HOME
NGC 4395
NGC 4395
Dwarf Spiral Galaxy in Canes Venatici

Click here for higher-resolution versions: 100% (3981x4021)  65% (2588x2614)   40% (1592x1608)

 

NGC 4395 is dwarf spiral galaxy, located quite close to us (in cosmic terms), at about 14 million light years away. It has a very low surface brightness, making it challenging to image (despite its relative nearness). It is classified as a Seyfert galaxy, and it is an unsual one in that it has no galactic bulge.

It is interesting to note the amazing advances in the technology available for astronomical imaging in the last 30 years. My photo was taken with a relatively modest (14.5") telescope. Compare my photo above to this photo taken by the famous 200-inch Hale telescope at Mt. Palomar, in 1993 (at the time, the Hale telescope was the second-largest telescope in the world).

This interesting galaxy has a supermassive black hole at its center, with a mass of "only" about 10,000 times that of our sun, making it a very low-mass supermassive black hole. It has a diameter of approximately 50,000 light years. The field is about the angular size of a full moon.

 

Technical Information:

Ha:L:R:G:B: 630:1040:300:180:340 (a total of over 41 hours of light-frame exposure time). The luminance layer consisted of a blend of 31 thirty-minute images through the luminance filter, 22 five-minute images through the luminance filter, and 21 thirty-minute images through the Ha filter. The red channel is a blend of 20 fifteen-minute images thorugh a red filter and the Ha data. The green channel is a combination of 12 fifteen-minute images through the green filter. The blue channel is a combination of 17 twenty-minute images through a blue filter.

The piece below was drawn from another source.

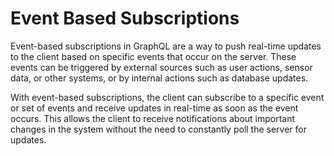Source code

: # Event Based Subscriptions

Event-based subscriptions in GraphQL are a way to push real-time updates to the client based on specific events that occur on the server. These events can be triggered by external sources such as user actions, sensor data, or other systems, or by internal actions such as database updates.

With event-based subscriptions, the client can subscribe to a specific event or set of events and receive updates in real-time as soon as the event occurs. This allows the client to receive notifications about important changes in the system without the need to constantly poll the server for updates.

Equipment: RC Optical Systems 14.5 inch Ritchey-Chretien carbon fiber truss telescope, with ion-milled optics and RCOS field flattener, at about f/9, and an SBIG STX-16803 camera with internal filter wheel (SBIG filter set), guided by an SBIG AO-X, all riding on a Bisque Paramount ME German Equatorial Mount.

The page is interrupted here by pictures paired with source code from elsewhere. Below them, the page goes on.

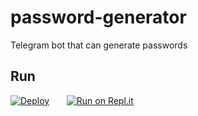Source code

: # password-generator
Telegram bot that can generate passwords
## Run
[![Deploy](https://www.herokucdn.com/deploy/button.svg)](https://heroku.com/deploy?template=https://github.com/Amen4ik/password-generator)&nbsp;&nbsp;&nbsp;&nbsp;&nbsp;&nbsp;
[![Run on Repl.it](https://repl.it/badge/github/Amen4ik/password-generator)](https://repl.it/github/Amen4ik/password-generator)
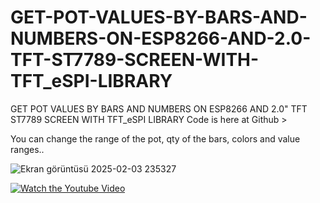 # GET-POT-VALUES-BY-BARS-AND-NUMBERS-ON-ESP8266-AND-2.0-TFT-ST7789-SCREEN-WITH-TFT_eSPI-LIBRARY
GET POT VALUES BY BARS AND NUMBERS ON ESP8266 AND 2.0" TFT ST7789 SCREEN WITH TFT_eSPI LIBRARY Code is here at Github > 

You can change the range of the pot, qty of the bars, colors and value ranges..

![Ekran görüntüsü 2025-02-03 235327](https://github.com/user-attachments/assets/b62db9e0-fd62-416b-bc1e-b1df7dd7bb3e)


[![Watch the Youtube Video](https://img.youtube.com/vi/cFW3lmzj3is/maxresdefault.jpg)](https://www.youtube.com/watch?v=cFW3lmzj3is)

Image Acquisition/Camera Control: Maxim DL, controlled with ACP Expert/Scheduler, working in concert with TheSky X.

Processing: All images calibrated (darks, bias and sky flats), aligned, combined and cropped in Pixinsight. Color combine in Pixinsight. Some finish work (background neutralization, color calibration, NB blend, deconvolution, multiscale linear transform, NoiseXTerminator and BlurXTerminator) done in Pixinsight; some cleanup finish work was done in Photoshop CC.

Location: Data acquired remotely from Sierra Remote Observatories, Auberry, California, USA.

Date: Images taken on many nights in January through April of 2023. Image posted October 2, 2023.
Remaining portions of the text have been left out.